> **Task item**: Among the entries below, take the line with "24 Quando, na" and the line with "29 Quando o", and output them and every line between them exactly, with nothing else.

> **Available records**:

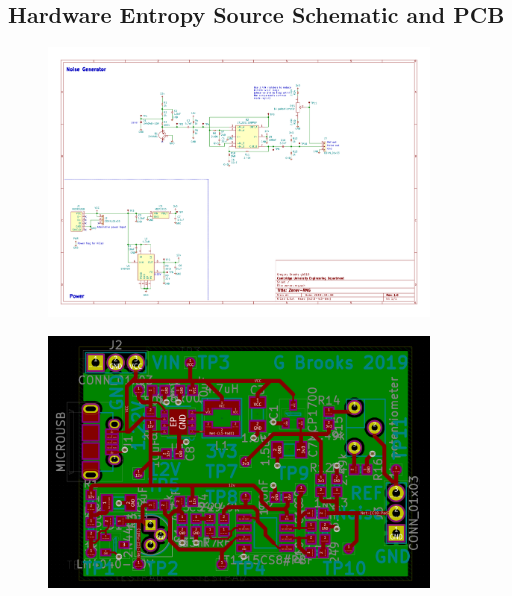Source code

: \documentclass[12pt]{article}
\begin{document}
\begin{appendix}
  \section{Hardware Entropy Source Schematic and PCB} \label{appendix:schematic}
  \vspace{-1cm}
    \begin{figure}[H]
      \centering
      \includegraphics[angle=90,width=0.9\textwidth]{fig/schematic.pdf}
      \label{fig:schematic}
    \end{figure}

    \newpage

    \vspace{-1.5cm}
    \begin{figure}[H]
      \centering
      \includegraphics[angle=90, width=0.9\textwidth]{fig/pcb.PNG}
      \label{fig:pcb}
    \end{figure}

    \newpage



\end{appendix}
\end{document}

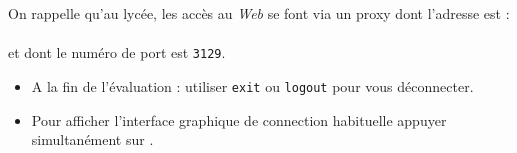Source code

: \documentclass[11pt,a4paper]{article}
\begin{document}
\aide \; On rappelle qu'au lycée, les accès au \textit{Web} se font via un proxy dont l'adresse est :\\
\phantom{\aide \; }{\tt http://172.19.240.1} \\
\phantom{\aide \; }et dont le numéro de port est {\tt 3129}.


\FinListe
\medskip
\begin{tcolorbox}[title=\textcolor{black}{\faHandPointRight \; Remarques},colbacktitle=lightgray]
    \begin{itemize}
        \item A la fin de l'évaluation : utiliser {\tt exit} ou {\tt logout} pour vous déconnecter.
        \item Pour afficher l'interface graphique de connection habituelle appuyer simultanément sur .
    \end{itemize}
\end{tcolorbox}
\end{document}
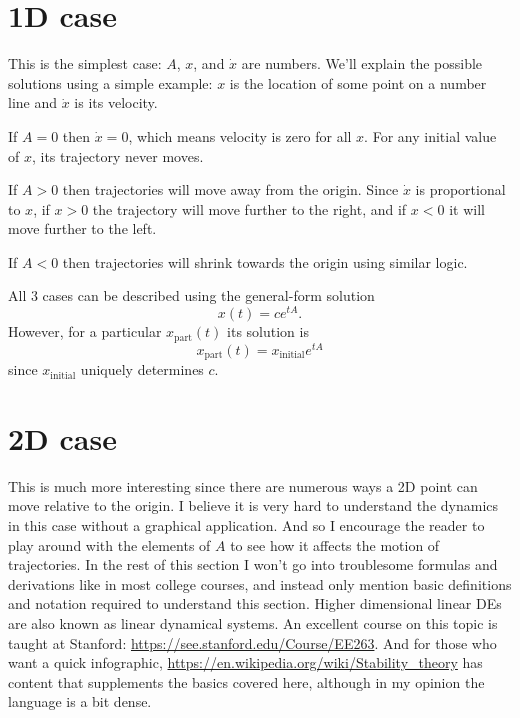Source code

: \documentclass[11pt, oneside]{article}   	%
\begin{document}
\section{1D case}

This is the simplest case: $A$, $x$, and $\dot{x}$ are numbers.
We'll explain the possible solutions using a simple example: $x$ is the location of some point on a number line and $\dot{x}$ is its velocity.

If $A = 0$ then $\dot{x} = 0$, which means velocity is zero for all $x$.
For any initial value of $x$, its trajectory never moves.

If $A > 0$ then trajectories will move away from the origin.
Since $\dot{x}$ is proportional to $x$,
if $x > 0$ the trajectory will move further to the right, and if $x < 0$ it will move further to the left.

If $A < 0$ then trajectories will shrink towards the origin using similar logic.

All 3 cases can be described using the general-form solution
\begin{equation}
x(t) = ce^{tA} .
\end{equation}
However, for a particular $x_\mathrm{part}(t)$ its solution is
\begin{equation}
x_\mathrm{part}(t) = x_\mathrm{initial} e^{tA}
\end{equation}
since $x_\mathrm{initial}$ uniquely determines $c$.


\section{2D case}

This is much more interesting since there are numerous ways a 2D point can move relative to the origin.
I believe it is very hard to understand the dynamics in this case without a graphical application.
And so I encourage the reader to play around with the elements of $A$ to see how it affects the motion of trajectories.
In the rest of this section I won't go into troublesome formulas and derivations like in most college courses,
and instead only mention basic definitions and notation required to understand this section.
Higher dimensional linear DEs are also known as linear dynamical systems.
An excellent course on this topic is taught at Stanford: \url{https://see.stanford.edu/Course/EE263}.
And for those who want a quick infographic,
\url{https://en.wikipedia.org/wiki/Stability_theory} has content that supplements the basics covered here,
although in my opinion the language is a bit dense. \\
\end{document}
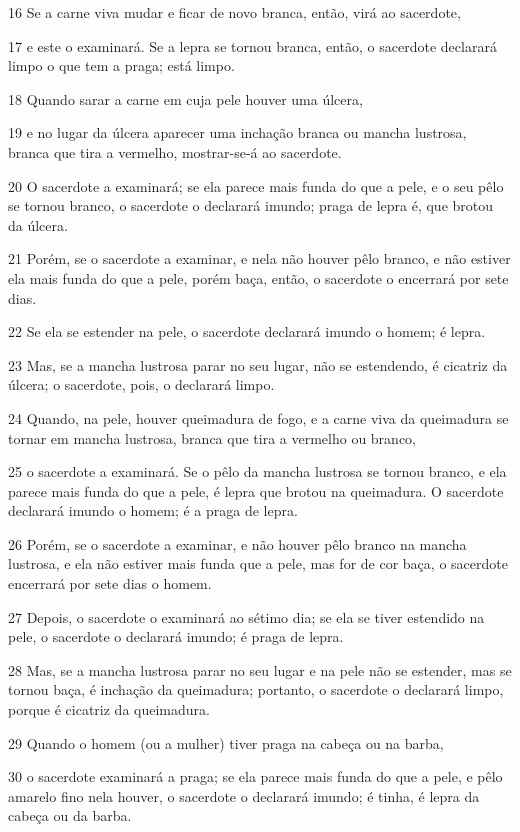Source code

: \par 16 Se a carne viva mudar e ficar de novo branca, então, virá ao sacerdote,
\par 17 e este o examinará. Se a lepra se tornou branca, então, o sacerdote declarará limpo o que tem a praga; está limpo.
\par 18 Quando sarar a carne em cuja pele houver uma úlcera,
\par 19 e no lugar da úlcera aparecer uma inchação branca ou mancha lustrosa, branca que tira a vermelho, mostrar-se-á ao sacerdote.
\par 20 O sacerdote a examinará; se ela parece mais funda do que a pele, e o seu pêlo se tornou branco, o sacerdote o declarará imundo; praga de lepra é, que brotou da úlcera.
\par 21 Porém, se o sacerdote a examinar, e nela não houver pêlo branco, e não estiver ela mais funda do que a pele, porém baça, então, o sacerdote o encerrará por sete dias.
\par 22 Se ela se estender na pele, o sacerdote declarará imundo o homem; é lepra.
\par 23 Mas, se a mancha lustrosa parar no seu lugar, não se estendendo, é cicatriz da úlcera; o sacerdote, pois, o declarará limpo.
\par 24 Quando, na pele, houver queimadura de fogo, e a carne viva da queimadura se tornar em mancha lustrosa, branca que tira a vermelho ou branco,
\par 25 o sacerdote a examinará. Se o pêlo da mancha lustrosa se tornou branco, e ela parece mais funda do que a pele, é lepra que brotou na queimadura. O sacerdote declarará imundo o homem; é a praga de lepra.
\par 26 Porém, se o sacerdote a examinar, e não houver pêlo branco na mancha lustrosa, e ela não estiver mais funda que a pele, mas for de cor baça, o sacerdote encerrará por sete dias o homem.
\par 27 Depois, o sacerdote o examinará ao sétimo dia; se ela se tiver estendido na pele, o sacerdote o declarará imundo; é praga de lepra.
\par 28 Mas, se a mancha lustrosa parar no seu lugar e na pele não se estender, mas se tornou baça, é inchação da queimadura; portanto, o sacerdote o declarará limpo, porque é cicatriz da queimadura.
\par 29 Quando o homem (ou a mulher) tiver praga na cabeça ou na barba,
\par 30 o sacerdote examinará a praga; se ela parece mais funda do que a pele, e pêlo amarelo fino nela houver, o sacerdote o declarará imundo; é tinha, é lepra da cabeça ou da barba.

> **Expected answer**:
\par 24 Quando, na pele, houver queimadura de fogo, e a carne viva da queimadura se tornar em mancha lustrosa, branca que tira a vermelho ou branco,
\par 25 o sacerdote a examinará. Se o pêlo da mancha lustrosa se tornou branco, e ela parece mais funda do que a pele, é lepra que brotou na queimadura. O sacerdote declarará imundo o homem; é a praga de lepra.
\par 26 Porém, se o sacerdote a examinar, e não houver pêlo branco na mancha lustrosa, e ela não estiver mais funda que a pele, mas for de cor baça, o sacerdote encerrará por sete dias o homem.
\par 27 Depois, o sacerdote o examinará ao sétimo dia; se ela se tiver estendido na pele, o sacerdote o declarará imundo; é praga de lepra.
\par 28 Mas, se a mancha lustrosa parar no seu lugar e na pele não se estender, mas se tornou baça, é inchação da queimadura; portanto, o sacerdote o declarará limpo, porque é cicatriz da queimadura.
\par 29 Quando o homem (ou a mulher) tiver praga na cabeça ou na barba,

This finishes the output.